You are viewing a plain text version of this content. The canonical link for it is here.

Posted to dev@spark.apache.org by Tao Li <tl...@hortonworks.com> on 2016/09/14 17:42:03 UTC

Question about impersonation on Spark executor

Hi,

I am new to Spark and would like to have a quick question about the end user impersonation on Spark executor process.

Basically I am running SQL queries through Spark thrift server with doAs set to true to enable end user impersonation. In my experiment, I was able to start session for multiple end users at the same time and all queries look fine. For example, user A can query table 1, which is accessible to A exclusively (according to HDFS permission). At the same time, user B can query table 2, which is accessible to B exclusively. Looks like the end user UGI has been flowed to the executor process successfully. I checked SparkContext code and looks like the end user info is flowed to executor by specifying “SPARK_USER” env variable. Correct me if I am wrong.

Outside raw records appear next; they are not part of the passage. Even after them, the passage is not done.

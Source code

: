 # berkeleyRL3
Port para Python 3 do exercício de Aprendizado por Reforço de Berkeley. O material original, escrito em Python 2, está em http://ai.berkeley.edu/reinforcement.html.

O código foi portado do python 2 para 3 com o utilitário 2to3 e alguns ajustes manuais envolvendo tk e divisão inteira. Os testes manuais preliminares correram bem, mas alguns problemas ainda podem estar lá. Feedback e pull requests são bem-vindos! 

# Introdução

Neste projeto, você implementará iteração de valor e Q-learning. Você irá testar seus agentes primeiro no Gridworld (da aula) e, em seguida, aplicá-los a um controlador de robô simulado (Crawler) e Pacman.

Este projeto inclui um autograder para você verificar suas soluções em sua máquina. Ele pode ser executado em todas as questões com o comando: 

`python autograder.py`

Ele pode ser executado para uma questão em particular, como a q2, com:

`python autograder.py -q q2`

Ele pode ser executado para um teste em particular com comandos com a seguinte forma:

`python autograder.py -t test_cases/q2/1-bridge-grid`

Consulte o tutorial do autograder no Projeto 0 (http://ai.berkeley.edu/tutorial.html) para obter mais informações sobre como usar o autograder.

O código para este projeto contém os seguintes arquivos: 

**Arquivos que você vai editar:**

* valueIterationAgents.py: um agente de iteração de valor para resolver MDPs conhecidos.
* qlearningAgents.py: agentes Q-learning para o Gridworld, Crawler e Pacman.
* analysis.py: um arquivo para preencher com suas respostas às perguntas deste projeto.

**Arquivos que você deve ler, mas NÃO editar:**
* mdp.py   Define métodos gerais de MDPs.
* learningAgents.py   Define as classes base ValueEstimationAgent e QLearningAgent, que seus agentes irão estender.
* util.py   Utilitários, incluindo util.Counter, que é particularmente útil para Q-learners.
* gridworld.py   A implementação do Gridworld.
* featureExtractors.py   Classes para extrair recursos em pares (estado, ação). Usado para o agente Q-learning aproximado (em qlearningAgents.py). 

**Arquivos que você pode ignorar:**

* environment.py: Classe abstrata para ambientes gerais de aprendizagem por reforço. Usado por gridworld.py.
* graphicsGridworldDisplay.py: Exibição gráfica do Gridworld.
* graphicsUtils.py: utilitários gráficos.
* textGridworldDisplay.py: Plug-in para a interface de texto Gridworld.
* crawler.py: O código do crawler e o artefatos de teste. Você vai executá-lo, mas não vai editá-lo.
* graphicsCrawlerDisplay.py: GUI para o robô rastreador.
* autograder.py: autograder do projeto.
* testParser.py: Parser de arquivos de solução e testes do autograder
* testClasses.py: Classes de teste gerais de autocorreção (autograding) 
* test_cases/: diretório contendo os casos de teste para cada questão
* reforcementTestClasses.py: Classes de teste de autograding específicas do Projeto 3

I only see 1 executor process running for all the queries from multiple users in my experiment. The question is why the single process can impersonate multiple end users at the same time. I assume the value of “SPARK_USER” env variable should be either user A or B in the executor. Then there has to be HDFS permission errors for the other user. But I did not see any error for any user.

Can someone give some insights on that question? Thanks so much.